Well, Hello, Mr. Wright!
David Wright isn’t a real person. He was cloned by rogue scientists using DNA from Babe Ruth, George Clooney and a church choir. Anyway, that’s one theory. Another is that the wonder-boy third-baseman for the New York Mets—favored to reach the World Series this month, thanks in no small part to their slugging cyborg—is just plain all that. Consider:
Women love the guy
They come to games with “Marry Me” signs and “Mrs. Wright” jerseys. “The guys on the team give me a hard time about how the girls are all like 10, 11, 12 years old,” says the blushing tween dream. “Women show me pictures of their daughters and granddaughters.”
He’s worth a bazillion dollars
Actually $55 million, the size of the six-year contract Wright, 23, just signed. Yet he hasn’t splurged on any bling—’cause he thinks his pop wouldn’t approve.
Oh yeah, he’s really into family
The Virginia native checks in with dad Rhon, a police chief, and mom Elisa, a public school employee, often to see how his pet boxer Homer is doing.
He’s a role model
The David Wright Foundation benefits children’s causes, and this summer he won a charity bubble-gum blowing contest, setting a new record with a 14-incher. “Yup,” he says, “proud of that.”
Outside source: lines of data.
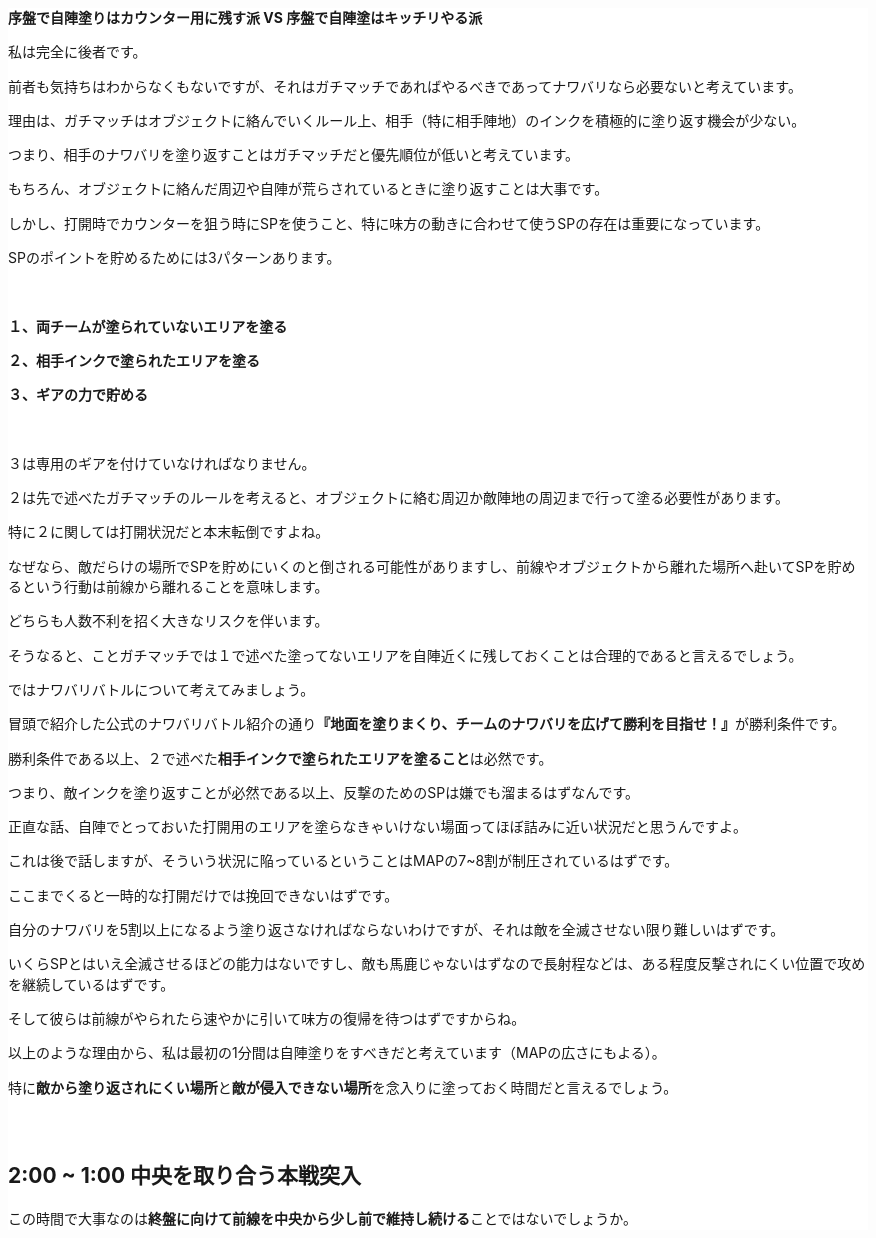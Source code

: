 <strong>序盤で自陣塗りはカウンター用に残す派 VS 序盤で自陣塗はキッチリやる派</strong>

私は完全に後者です。

前者も気持ちはわからなくもないですが、それはガチマッチであればやるべきであってナワバリなら必要ないと考えています。

理由は、ガチマッチはオブジェクトに絡んでいくルール上、相手（特に相手陣地）のインクを積極的に塗り返す機会が少ない。

つまり、相手のナワバリを塗り返すことはガチマッチだと優先順位が低いと考えています。

もちろん、オブジェクトに絡んだ周辺や自陣が荒らされているときに塗り返すことは大事です。

しかし、打開時でカウンターを狙う時にSPを使うこと、特に味方の動きに合わせて使うSPの存在は重要になっています。

SPのポイントを貯めるためには3パターンあります。

&nbsp;

<strong>１、両チームが塗られていないエリアを塗る</strong>

<strong>２、相手インクで塗られたエリアを塗る</strong>

<strong>３、ギアの力で貯める</strong>

&nbsp;

３は専用のギアを付けていなければなりません。

２は先で述べたガチマッチのルールを考えると、オブジェクトに絡む周辺か敵陣地の周辺まで行って塗る必要性があります。

特に２に関しては打開状況だと本末転倒ですよね。

なぜなら、敵だらけの場所でSPを貯めにいくのと倒される可能性がありますし、前線やオブジェクトから離れた場所へ赴いてSPを貯めるという行動は前線から離れることを意味します。

どちらも人数不利を招く大きなリスクを伴います。

そうなると、ことガチマッチでは１で述べた塗ってないエリアを自陣近くに残しておくことは合理的であると言えるでしょう。

ではナワバリバトルについて考えてみましょう。

冒頭で紹介した公式のナワバリバトル紹介の通り<strong>『地面を塗りまくり、チームのナワバリを広げて勝利を目指せ！』</strong>が勝利条件です。

勝利条件である以上、２で述べた<strong>相手インクで塗られたエリアを塗ること</strong>は必然です。

つまり、敵インクを塗り返すことが必然である以上、反撃のためのSPは嫌でも溜まるはずなんです。

正直な話、自陣でとっておいた打開用のエリアを塗らなきゃいけない場面ってほぼ詰みに近い状況だと思うんですよ。

これは後で話しますが、そういう状況に陥っているということはMAPの7~8割が制圧されているはずです。

ここまでくると一時的な打開だけでは挽回できないはずです。

自分のナワバリを5割以上になるよう塗り返さなければならないわけですが、それは敵を全滅させない限り難しいはずです。

いくらSPとはいえ全滅させるほどの能力はないですし、敵も馬鹿じゃないはずなので長射程などは、ある程度反撃されにくい位置で攻めを継続しているはずです。

そして彼らは前線がやられたら速やかに引いて味方の復帰を待つはずですからね。

以上のような理由から、私は最初の1分間は自陣塗りをすべきだと考えています（MAPの広さにもよる）。

特に<strong>敵から塗り返されにくい場所</strong>と<strong>敵が侵入できない場所</strong>を念入りに塗っておく時間だと言えるでしょう。

&nbsp;
<h2>2:00 ~ 1:00 中央を取り合う本戦突入</h2>
この時間で大事なのは<strong>終盤に向けて前線を中央から少し前で維持し続ける</strong>ことではないでしょうか。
- He’s, like, awesomely cool
- He’s got his own blog, he’s in an Xbox game, and he gave Jerry Seinfeld batting tips. Currently single, he likes athletic girls (think Jessica Biel, a fave) “and I love the beach at night,” says Wright, who’s dream date would be “dinner and then a walk on the beach to hear the waves.” Okay, no way this guy is real.